Thursday, 16 June 2016

The Curious Incident of the Dog in the Night-time, West End ★★★★★

Just like three years ago, when I first saw the National Theatre’s production of The Curious Incident of the Dog in the Night-time, I had a warm fuzzy feeling as I left the Gielgud Theatre last night. It was just as inquisitive, visually stimulating and theatrical as I recall. Back then it was staged at West End’s Apollo Theatre and suffered from its stage ceiling collapsing which meant that the show was absent from the West End for a few months, yet it soon returned, in a new location.

Since 2013, the production has gained international recognition and continues to pull in new audiences. Writer, Simon Stephen adapted Mark Haddon’s acclaimed novel for the stage (now used in the classroom as a children’s textbook), which blew both West End and Broadway away; last year it won five Tony Awards including Best Play and Best Director.

The show itself has so many things to love about it. Firstly, its lead character - the socially awkward 15-year-old with behavioral issues - Christopher Boone is something out of the ordinary and I don’t mean that to highlight his mental disability, in this case Asperger Syndrome, but that it pinpoints the difficulty endured by those who can't interact or engage with others, who detest human touch and physically lash out when stuck in an uncomfortable situation. Often the actor who plays Christopher has a tough challenge, remembering line after line of theorems and algebraic formulas whilst pacing fast up and around the stage (literally!) – it takes real courage and skill to play the role.

I’ve had the pleasure of seeing the original Christopher played by Luke Treadaway. He was a wonder to watch and truly encapsulated the attributes of Christopher’s peculiar personality and wild imagination. Sîon Daniel Young is the most current version of Christopher who also provides a memorable performance, bringing the human story much closer to the audience. Both brilliant actors, there is no set way of showcasing the traits of a person with Asperger Syndrome, and I doubt this was their intention, nor the director’s, Marianne Eliott.

The second reason I love this production is that the staging is utilised to the T. It lights up like stars, beams at you in emergency red and has layers of hidden cupboards and doors filled with LEGO models and other surprises. Given the logical and systematic mind of Christopher, the stage is fashioned as a place to see Christopher’s thought process as he identifies who killed Wellington, the neighbour’s pet dog. With dreams of becoming a scientist, and - perhaps - travelling up to space and in it, Christopher’s mathematical ability is explored - it is a mirror of today’s university departments that have a high concentration of mathematicians with Asperger’s; it is associated with their brain's capacity to focus on a problem and cancel everything else out.
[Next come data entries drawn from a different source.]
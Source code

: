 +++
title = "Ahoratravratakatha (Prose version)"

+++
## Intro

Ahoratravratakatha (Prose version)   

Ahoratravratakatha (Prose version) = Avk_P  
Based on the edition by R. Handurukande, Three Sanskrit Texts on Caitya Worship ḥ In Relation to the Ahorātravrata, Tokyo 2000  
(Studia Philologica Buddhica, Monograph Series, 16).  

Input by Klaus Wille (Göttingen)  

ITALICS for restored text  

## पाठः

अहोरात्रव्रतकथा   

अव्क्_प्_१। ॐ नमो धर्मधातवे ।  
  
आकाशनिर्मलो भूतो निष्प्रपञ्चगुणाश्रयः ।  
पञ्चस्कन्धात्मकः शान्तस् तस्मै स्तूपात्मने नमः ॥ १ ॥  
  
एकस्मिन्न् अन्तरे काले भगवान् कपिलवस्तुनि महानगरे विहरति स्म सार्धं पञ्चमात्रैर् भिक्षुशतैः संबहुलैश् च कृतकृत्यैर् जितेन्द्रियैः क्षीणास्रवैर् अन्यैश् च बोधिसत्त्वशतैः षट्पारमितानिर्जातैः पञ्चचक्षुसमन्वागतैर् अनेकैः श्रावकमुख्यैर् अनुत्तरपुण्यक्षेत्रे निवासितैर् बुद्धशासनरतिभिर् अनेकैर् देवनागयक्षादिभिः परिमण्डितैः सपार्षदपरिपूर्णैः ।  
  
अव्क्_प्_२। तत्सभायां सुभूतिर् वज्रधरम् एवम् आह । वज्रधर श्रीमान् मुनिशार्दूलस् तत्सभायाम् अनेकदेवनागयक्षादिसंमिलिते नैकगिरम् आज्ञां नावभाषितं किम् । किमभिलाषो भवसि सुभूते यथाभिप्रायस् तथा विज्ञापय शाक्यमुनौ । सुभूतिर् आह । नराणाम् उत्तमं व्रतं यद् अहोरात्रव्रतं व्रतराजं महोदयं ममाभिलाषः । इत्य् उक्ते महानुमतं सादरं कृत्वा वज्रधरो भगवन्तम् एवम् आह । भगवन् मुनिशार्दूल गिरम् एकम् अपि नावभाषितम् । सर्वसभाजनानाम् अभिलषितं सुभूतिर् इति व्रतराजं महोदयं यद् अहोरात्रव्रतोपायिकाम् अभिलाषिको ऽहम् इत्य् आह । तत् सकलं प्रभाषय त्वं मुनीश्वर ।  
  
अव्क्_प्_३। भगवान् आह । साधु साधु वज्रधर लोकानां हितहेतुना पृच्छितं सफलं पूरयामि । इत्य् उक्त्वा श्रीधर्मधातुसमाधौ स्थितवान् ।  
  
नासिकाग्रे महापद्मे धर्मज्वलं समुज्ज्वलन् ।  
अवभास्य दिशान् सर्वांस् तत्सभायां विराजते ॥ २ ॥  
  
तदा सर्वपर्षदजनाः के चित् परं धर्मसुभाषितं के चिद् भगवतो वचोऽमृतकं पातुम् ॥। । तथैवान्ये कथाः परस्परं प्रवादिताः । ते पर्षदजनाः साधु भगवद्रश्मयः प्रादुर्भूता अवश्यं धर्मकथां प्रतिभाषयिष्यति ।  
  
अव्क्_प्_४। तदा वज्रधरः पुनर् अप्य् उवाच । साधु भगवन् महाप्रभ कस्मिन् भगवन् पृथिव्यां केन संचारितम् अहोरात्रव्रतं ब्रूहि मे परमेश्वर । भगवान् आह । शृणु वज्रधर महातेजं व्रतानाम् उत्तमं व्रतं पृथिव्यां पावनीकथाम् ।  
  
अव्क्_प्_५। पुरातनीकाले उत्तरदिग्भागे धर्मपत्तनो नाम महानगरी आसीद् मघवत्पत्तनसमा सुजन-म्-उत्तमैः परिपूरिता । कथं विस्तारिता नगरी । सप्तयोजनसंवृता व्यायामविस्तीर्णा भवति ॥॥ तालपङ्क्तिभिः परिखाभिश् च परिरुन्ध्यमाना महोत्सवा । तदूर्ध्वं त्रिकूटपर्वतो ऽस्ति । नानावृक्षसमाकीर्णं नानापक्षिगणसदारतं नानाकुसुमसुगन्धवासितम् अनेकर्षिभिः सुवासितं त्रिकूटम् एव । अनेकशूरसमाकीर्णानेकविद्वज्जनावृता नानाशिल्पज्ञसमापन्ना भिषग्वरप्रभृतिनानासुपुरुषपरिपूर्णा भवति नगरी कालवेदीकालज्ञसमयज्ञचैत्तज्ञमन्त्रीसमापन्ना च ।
Adrian Sutton’s music – a whiff of electronica and moving themes – also sets the tone for a play not solely based on a dog murder mystery. Stephens is known for writing stage works of a macabre and realistic nature, as I've seen in his other work, Wastwater (click here to read the review), and in Christopher's case it’s a slightly abusive, jilted father and a depressed mother who left him as a result of the hardship of raising him. Without giving any spoilers away, it’s a real human story that has its poignant moments that are lifted with some dark humour, smart stagecraft, and ambient lighting.

My third reason for admiring the show is the ensemble, of up to nine cast members. On top of being skillful and energetic, they are a significant force that pushes Christopher through his mathematical adventures and dog investigation. Together they play over thirty characters whilst physically carrying Christopher on their backs, holding him up to the wall and turning him around in mid-air. Overall, it’s a fast-paced, intelligent and entertaining show that will remind audiences' of the chaotic journey commuters have to take on the TFL, and somehow come out alive once they have reached their destination.